===== PROVIDED DATA
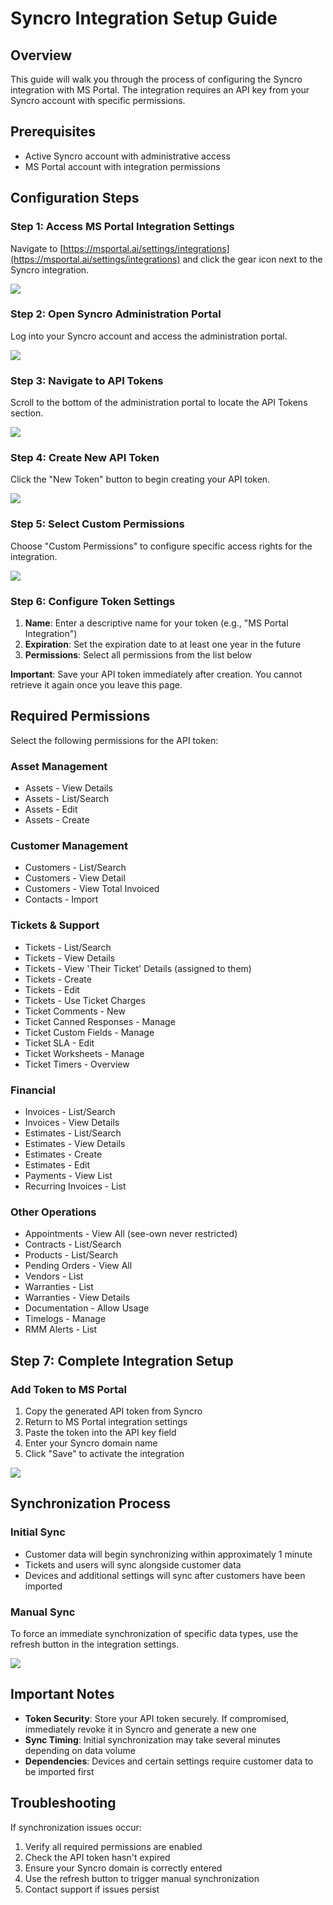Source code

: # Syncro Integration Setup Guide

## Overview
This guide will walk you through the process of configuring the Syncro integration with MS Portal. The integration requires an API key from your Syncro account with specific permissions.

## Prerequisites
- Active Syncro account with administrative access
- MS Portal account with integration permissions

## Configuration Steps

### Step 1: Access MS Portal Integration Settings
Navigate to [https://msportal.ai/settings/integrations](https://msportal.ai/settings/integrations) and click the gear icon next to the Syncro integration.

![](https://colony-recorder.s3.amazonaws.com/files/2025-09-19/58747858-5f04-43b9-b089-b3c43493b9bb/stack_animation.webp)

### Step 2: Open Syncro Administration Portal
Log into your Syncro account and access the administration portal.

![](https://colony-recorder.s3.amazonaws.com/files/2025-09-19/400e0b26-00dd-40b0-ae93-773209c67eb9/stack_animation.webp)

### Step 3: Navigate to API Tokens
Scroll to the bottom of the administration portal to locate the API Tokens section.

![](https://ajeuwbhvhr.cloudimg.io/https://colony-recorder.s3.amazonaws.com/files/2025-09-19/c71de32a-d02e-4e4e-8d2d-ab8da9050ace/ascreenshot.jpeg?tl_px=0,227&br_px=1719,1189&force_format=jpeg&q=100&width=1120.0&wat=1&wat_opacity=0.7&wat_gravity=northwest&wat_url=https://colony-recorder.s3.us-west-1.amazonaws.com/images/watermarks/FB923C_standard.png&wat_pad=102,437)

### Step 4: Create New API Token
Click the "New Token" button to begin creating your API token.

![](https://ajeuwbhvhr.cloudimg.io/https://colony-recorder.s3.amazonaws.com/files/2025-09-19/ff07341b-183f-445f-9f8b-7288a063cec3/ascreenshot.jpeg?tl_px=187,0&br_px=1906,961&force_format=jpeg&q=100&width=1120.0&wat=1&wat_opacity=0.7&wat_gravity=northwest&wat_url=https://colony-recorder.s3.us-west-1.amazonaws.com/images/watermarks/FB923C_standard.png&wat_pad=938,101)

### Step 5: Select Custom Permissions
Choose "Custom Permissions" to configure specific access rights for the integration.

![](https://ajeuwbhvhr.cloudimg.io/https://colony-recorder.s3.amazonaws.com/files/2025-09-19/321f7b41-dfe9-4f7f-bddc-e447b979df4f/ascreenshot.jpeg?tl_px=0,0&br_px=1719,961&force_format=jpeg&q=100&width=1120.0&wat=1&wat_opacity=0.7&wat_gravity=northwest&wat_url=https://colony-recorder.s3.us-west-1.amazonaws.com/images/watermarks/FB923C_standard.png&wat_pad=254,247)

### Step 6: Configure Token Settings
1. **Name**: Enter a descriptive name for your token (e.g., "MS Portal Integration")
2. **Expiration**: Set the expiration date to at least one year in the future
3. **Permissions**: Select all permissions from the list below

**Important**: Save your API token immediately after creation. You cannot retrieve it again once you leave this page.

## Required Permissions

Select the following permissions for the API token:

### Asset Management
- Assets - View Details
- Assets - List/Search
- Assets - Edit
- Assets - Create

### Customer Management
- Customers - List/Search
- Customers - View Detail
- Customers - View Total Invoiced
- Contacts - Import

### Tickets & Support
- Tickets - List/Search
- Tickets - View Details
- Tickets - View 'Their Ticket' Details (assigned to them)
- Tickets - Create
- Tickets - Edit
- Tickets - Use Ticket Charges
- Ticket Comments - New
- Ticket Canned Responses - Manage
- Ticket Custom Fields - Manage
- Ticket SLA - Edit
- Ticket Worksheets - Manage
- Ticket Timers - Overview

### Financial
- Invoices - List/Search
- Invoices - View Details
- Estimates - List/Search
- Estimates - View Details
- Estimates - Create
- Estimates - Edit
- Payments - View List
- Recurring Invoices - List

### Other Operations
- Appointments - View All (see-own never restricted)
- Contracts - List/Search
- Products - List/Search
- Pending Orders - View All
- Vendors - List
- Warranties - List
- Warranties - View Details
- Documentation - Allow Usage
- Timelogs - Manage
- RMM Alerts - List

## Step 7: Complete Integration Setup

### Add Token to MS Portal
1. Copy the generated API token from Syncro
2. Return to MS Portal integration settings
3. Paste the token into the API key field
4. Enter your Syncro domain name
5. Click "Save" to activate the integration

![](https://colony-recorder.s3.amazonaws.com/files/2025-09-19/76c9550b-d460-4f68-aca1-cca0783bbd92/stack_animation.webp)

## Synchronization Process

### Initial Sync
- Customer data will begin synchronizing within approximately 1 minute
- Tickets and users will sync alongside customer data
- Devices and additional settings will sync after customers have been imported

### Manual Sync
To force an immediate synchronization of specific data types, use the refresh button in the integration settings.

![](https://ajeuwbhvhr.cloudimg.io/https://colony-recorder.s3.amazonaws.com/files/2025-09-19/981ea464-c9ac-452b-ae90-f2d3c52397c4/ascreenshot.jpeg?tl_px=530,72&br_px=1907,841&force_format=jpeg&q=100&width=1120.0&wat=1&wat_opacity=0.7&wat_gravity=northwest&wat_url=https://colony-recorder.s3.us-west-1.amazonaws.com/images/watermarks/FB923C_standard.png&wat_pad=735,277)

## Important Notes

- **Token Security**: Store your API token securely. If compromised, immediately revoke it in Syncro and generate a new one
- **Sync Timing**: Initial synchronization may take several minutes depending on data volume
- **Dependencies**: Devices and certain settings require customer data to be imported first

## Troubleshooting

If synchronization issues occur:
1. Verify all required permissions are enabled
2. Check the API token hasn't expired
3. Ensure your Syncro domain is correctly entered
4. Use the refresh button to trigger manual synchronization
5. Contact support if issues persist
==========
===== PROVIDED DATA
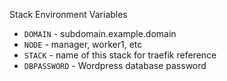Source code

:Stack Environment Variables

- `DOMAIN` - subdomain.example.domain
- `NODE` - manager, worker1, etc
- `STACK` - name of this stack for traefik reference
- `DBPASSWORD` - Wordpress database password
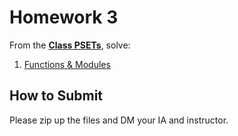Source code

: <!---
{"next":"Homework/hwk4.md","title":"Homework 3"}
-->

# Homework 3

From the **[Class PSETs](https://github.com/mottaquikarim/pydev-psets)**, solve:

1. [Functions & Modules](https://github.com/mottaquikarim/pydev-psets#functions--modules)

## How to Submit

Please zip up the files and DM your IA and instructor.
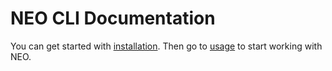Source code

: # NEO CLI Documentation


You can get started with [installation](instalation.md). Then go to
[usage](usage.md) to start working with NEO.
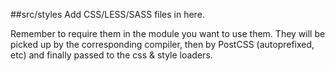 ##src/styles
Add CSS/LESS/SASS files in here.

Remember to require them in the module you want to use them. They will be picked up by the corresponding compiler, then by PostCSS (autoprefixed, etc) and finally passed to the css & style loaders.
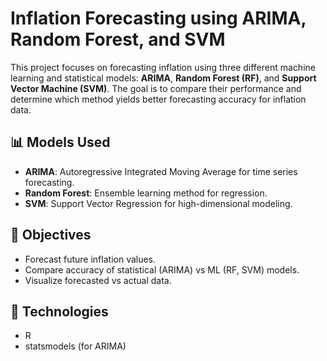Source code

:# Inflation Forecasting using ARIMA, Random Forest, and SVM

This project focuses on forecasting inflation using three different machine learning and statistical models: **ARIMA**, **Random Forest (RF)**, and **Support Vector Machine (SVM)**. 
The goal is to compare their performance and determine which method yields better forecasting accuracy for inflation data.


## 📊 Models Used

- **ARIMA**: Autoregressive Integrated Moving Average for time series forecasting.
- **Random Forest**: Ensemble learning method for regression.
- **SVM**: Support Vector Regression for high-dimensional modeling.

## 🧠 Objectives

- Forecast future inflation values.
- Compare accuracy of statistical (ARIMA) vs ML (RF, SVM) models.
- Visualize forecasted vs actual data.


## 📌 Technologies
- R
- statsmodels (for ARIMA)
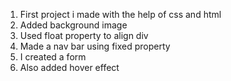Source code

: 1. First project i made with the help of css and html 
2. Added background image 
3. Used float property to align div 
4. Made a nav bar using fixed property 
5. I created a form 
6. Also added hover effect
==========
===== PROVIDED DATA
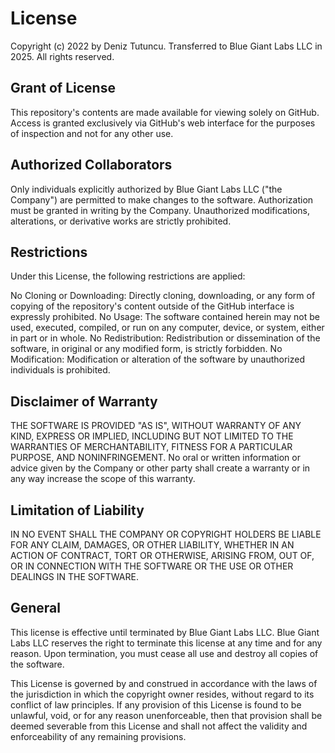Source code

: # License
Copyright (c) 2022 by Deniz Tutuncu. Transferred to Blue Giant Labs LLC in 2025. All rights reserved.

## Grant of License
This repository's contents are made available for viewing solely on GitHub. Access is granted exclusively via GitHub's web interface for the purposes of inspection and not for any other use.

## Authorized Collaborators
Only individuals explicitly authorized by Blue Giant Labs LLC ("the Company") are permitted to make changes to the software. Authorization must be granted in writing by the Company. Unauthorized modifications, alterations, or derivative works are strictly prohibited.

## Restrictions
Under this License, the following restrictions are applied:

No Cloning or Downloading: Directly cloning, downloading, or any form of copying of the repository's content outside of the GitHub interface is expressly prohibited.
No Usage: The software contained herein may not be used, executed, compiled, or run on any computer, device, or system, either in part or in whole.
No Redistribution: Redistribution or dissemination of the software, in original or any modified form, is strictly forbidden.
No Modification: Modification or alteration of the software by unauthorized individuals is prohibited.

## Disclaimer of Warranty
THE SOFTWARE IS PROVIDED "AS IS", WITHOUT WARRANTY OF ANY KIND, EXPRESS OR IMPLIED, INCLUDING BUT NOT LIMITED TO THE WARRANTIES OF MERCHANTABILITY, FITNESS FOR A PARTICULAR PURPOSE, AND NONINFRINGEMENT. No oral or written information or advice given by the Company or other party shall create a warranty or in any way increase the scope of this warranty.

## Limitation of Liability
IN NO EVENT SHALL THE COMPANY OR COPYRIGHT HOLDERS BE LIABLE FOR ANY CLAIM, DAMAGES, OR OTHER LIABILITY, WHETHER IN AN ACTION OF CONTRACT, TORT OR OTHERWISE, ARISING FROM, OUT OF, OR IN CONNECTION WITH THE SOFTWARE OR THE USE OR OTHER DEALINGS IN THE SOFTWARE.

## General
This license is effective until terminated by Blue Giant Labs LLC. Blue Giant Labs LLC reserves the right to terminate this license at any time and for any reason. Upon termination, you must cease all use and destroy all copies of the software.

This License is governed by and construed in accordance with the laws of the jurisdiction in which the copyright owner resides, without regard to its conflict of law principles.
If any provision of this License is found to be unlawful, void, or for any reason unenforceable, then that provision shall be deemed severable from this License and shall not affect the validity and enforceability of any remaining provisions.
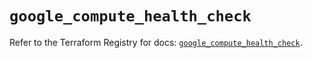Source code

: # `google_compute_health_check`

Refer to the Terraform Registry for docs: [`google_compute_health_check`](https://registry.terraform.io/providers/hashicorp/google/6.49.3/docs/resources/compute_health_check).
==========
> _WHAT TO PRODUCE_
Please, from the entries above, set down exactly the lines from the one containing "### Step 4: Create New API Token" through the one containing "for the integration.", and only those.

> _RESPONSE AREA_
### Step 4: Create New API Token
Click the "New Token" button to begin creating your API token.

![](https://ajeuwbhvhr.cloudimg.io/https://colony-recorder.s3.amazonaws.com/files/2025-09-19/ff07341b-183f-445f-9f8b-7288a063cec3/ascreenshot.jpeg?tl_px=187,0&br_px=1906,961&force_format=jpeg&q=100&width=1120.0&wat=1&wat_opacity=0.7&wat_gravity=northwest&wat_url=https://colony-recorder.s3.us-west-1.amazonaws.com/images/watermarks/FB923C_standard.png&wat_pad=938,101)

### Step 5: Select Custom Permissions
Choose "Custom Permissions" to configure specific access rights for the integration.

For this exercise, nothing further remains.